Dagelijks trekken zo’n 18.000 Oekraïners via een drietal grensovergangen Hongarije binnen. Van die drie is Záhony de belangrijkste. Voordewind valt met name de stroperigheid van de controles op. „Ik hoor van mensen die 28 uur in een bus of auto voor de grens hebben staan wachten. En dan moet de grootste vluchtelingenstroom waarschijnlijk nog komen. Op de plek waar ik nu ben, loopt slechts zes of zeven man grenspolitie.

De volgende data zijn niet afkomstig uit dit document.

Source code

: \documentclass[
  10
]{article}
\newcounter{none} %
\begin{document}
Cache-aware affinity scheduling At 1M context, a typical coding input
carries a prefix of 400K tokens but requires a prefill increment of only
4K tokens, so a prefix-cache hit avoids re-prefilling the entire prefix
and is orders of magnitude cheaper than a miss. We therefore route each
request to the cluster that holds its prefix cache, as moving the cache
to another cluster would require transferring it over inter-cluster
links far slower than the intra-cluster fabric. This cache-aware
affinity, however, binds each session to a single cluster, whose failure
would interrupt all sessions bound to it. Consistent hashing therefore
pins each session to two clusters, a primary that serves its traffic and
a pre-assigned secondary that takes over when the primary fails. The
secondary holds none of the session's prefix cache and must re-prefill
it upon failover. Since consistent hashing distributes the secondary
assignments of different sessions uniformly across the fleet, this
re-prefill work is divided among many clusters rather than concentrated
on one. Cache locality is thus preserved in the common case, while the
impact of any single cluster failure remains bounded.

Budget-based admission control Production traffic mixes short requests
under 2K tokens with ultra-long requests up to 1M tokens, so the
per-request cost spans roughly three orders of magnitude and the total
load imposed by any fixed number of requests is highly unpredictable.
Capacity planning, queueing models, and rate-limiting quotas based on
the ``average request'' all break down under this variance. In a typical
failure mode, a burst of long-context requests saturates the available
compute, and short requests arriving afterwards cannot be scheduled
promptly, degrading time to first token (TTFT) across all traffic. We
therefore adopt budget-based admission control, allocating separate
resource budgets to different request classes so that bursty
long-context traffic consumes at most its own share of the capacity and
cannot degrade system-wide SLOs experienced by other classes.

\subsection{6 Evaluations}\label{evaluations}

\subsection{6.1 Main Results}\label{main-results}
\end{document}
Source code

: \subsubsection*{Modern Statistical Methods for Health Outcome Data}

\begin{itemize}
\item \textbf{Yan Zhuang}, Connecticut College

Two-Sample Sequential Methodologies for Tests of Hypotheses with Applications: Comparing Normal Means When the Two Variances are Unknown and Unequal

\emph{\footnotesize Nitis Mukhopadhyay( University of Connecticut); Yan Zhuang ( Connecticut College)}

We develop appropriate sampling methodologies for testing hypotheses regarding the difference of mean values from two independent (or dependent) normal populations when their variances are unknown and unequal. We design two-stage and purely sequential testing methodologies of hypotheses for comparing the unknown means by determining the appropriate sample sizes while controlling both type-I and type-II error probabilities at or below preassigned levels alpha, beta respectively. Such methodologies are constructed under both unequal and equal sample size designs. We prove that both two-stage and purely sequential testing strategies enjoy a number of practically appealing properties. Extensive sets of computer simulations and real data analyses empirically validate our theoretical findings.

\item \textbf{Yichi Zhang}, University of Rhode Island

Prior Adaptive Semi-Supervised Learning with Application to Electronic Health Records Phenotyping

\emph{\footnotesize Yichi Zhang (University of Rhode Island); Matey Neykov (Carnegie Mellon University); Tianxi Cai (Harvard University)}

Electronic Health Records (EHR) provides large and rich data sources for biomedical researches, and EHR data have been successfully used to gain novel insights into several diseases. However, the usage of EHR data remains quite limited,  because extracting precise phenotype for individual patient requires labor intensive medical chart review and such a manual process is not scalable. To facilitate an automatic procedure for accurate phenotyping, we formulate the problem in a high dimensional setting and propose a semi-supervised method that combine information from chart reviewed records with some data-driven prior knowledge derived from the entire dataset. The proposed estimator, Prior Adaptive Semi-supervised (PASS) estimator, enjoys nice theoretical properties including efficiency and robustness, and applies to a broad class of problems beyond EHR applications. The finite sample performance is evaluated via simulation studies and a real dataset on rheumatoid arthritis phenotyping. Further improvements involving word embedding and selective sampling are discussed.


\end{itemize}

Daardoor duurt alles veel te lang.”
Het oud-CU-Kamerlid hoopt dat de EU Hongarije gaat helpen. „Wellicht kan het inschakelen van Frontex, het Europees Grens- en kustwachtagentschap, soelaas bieden.”

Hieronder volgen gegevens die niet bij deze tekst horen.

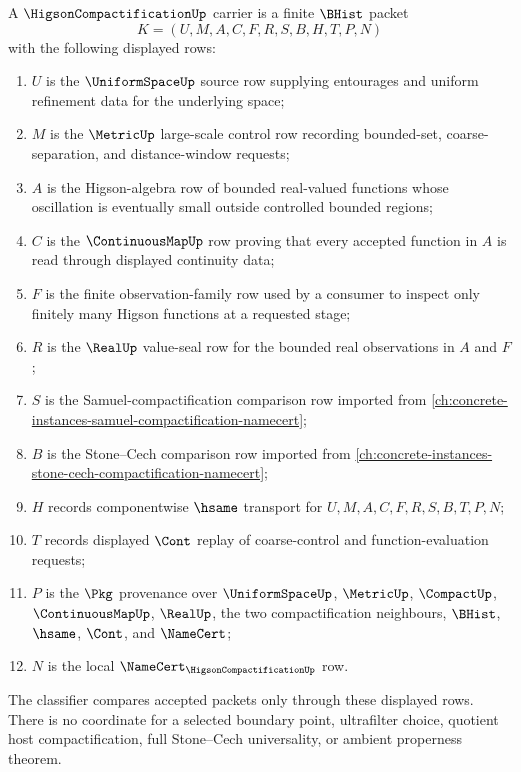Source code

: \begin{definition}
\label{def:higson-compactification-carrier}
A $\HigsonCompactificationUp$ carrier is a finite $\BHist$ packet
$$
K=(U,M,A,C,F,R,S,B,H,T,P,N)
$$
with the following displayed rows:
\begin{enumerate}
\item $U$ is the $\UniformSpaceUp$ source row supplying entourages and uniform refinement data for the underlying space;
\item $M$ is the $\MetricUp$ large-scale control row recording bounded-set, coarse-separation, and distance-window requests;
\item $A$ is the Higson-algebra row of bounded real-valued functions whose oscillation is eventually small outside controlled bounded regions;
\item $C$ is the $\ContinuousMapUp$ row proving that every accepted function in $A$ is read through displayed continuity data;
\item $F$ is the finite observation-family row used by a consumer to inspect only finitely many Higson functions at a requested stage;
\item $R$ is the $\RealUp$ value-seal row for the bounded real observations in $A$ and $F$;
\item $S$ is the Samuel-compactification comparison row imported from \autoref{ch:concrete-instances-samuel-compactification-namecert};
\item $B$ is the Stone--Cech comparison row imported from \autoref{ch:concrete-instances-stone-cech-compactification-namecert};
\item $H$ records componentwise $\hsame$ transport for $U,M,A,C,F,R,S,B,T,P,N$;
\item $T$ records displayed $\Cont$ replay of coarse-control and function-evaluation requests;
\item $P$ is the $\Pkg$ provenance over $\UniformSpaceUp$, $\MetricUp$, $\CompactUp$, $\ContinuousMapUp$, $\RealUp$, the two compactification neighbours, $\BHist$, $\hsame$, $\Cont$, and $\NameCert$;
\item $N$ is the local $\NameCert_{\HigsonCompactificationUp}$ row.
\end{enumerate}
The classifier compares accepted packets only through these displayed rows. There is no coordinate for a selected boundary point, ultrafilter choice, quotient host compactification, full Stone--Cech universality, or ambient properness theorem.
\end{definition}

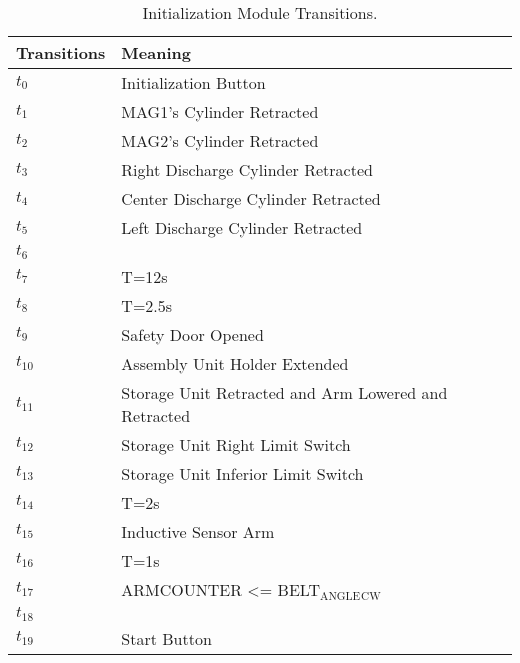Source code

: \begin{table}[H]
\caption{Initialization Module Transitions.}
\centering
\begin{tabular}{M{5cm}M{10cm}}
Transitions & Meaning\\
\hline
\hyperlink{partialNet:t01}{\hypertarget{partialTable:t0}{$t_{0}$}} & Initialization Button\\
\hyperlink{partialNet:t11}{\hypertarget{partialTable:t1}{$t_{1}$}} & MAG1's Cylinder Retracted\\
\hyperlink{partialNet:t21}{\hypertarget{partialTable:t2}{$t_{2}$}} & MAG2's Cylinder Retracted\\
\hyperlink{partialNet:t31}{\hypertarget{partialTable:t3}{$t_{3}$}} & Right Discharge Cylinder Retracted\\
\hyperlink{partialNet:t41}{\hypertarget{partialTable:t4}{$t_{4}$}} & Center Discharge Cylinder Retracted\\
\hyperlink{partialNet:t51}{\hypertarget{partialTable:t5}{$t_{5}$}} & Left Discharge Cylinder Retracted\\
\hyperlink{partialNet:t61}{\hypertarget{partialTable:t6}{$t_{6}$}} & \\
\hyperlink{partialNet:tt71}{\hypertarget{partialTable:tt7}{$t_{7}$}} & T=12s\\
\hyperlink{partialNet:tt81}{\hypertarget{partialTable:tt8}{$t_{8}$}} & T=2.5s\\
\hyperlink{partialNet:t91}{\hypertarget{partialTable:t9}{$t_{9}$}} & Safety Door Opened\\
\hyperlink{partialNet:t101}{\hypertarget{partialTable:t10}{$t_{10}$}} & Assembly Unit Holder Extended\\
\hyperlink{partialNet:t111}{\hypertarget{partialTable:t11}{$t_{11}$}} & Storage Unit Retracted and Arm Lowered and Retracted\\
\hyperlink{partialNet:t121}{\hypertarget{partialTable:t12}{$t_{12}$}} & Storage Unit Right Limit Switch\\
\hyperlink{partialNet:t131}{\hypertarget{partialTable:t13}{$t_{13}$}} & Storage Unit Inferior Limit Switch\\
\hyperlink{partialNet:tt141}{\hypertarget{partialTable:tt14}{$t_{14}$}} & T=2s\\
\hyperlink{partialNet:t151}{\hypertarget{partialTable:t15}{$t_{15}$}} & Inductive Sensor Arm\\
\hyperlink{partialNet:tt161}{\hypertarget{partialTable:tt16}{$t_{16}$}} & T=1s\\
\hyperlink{partialNet:t171}{\hypertarget{partialTable:t17}{$t_{17}$}} & ARMCOUNTER <= BELT\(_{\text{ANGLE}}\)\(_{\text{CW}}\)\\
\hyperlink{partialNet:t181}{\hypertarget{partialTable:t18}{$t_{18}$}} & \\
\hyperlink{partialNet:t191}{\hypertarget{partialTable:t19}{$t_{19}$}} & Start Button\\
\end{tabular}
\end{table}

Dat het Nederlandse kabinet geld overmaakte naar VN-hulporganisaties waardeert Voordewind, maar zijn advies aan het kabinet luidt om bovendien „ngo’s in stelling te brengen.” Particuliere hulporganisaties zoals KOEH, Dorkas of ZOA „rijden, zoals we zien, heel snel hierheen, gaan meteen tot actie over en hebben veel expertise.” Financiële steun aan deze clubs „geeft dus snel concreet resultaat”, zegt Voordewind, die niet alleen voor ZOA, maar ook voor het zogeheten Christelijk Noodhulpcluster poolshoogte neemt in Hongarije, om te bezien welk type hulp het meest nodig is.
De oud-politicus was van plan deze vrijdag en zaterdag met de bestelbussen van ZOA voedsel, matrassen, dekens, kleding en hygiënemiddelen te gaan kopen om die daarna in Hongaarse opvangcentra naar behoefte te gaan uitdelen. „Mensen hebben soms maar één tasje met spullen bij zich.”
ZOA-medewerker Zantema gaat vermoedelijk de komende dagen ook de grens over, Oekraïne in. „Dit deel van Oekraïne, Transkarpatië, waar ook zo’n 150.000 etnische Hongaren wonen, is tot nu toe relatief veilig. Dorkas was daar de achterliggende jaren al werkzaam. Zo proberen we samen, in nauw contact met lokale partners, zoveel mogelijk hulp te bieden.”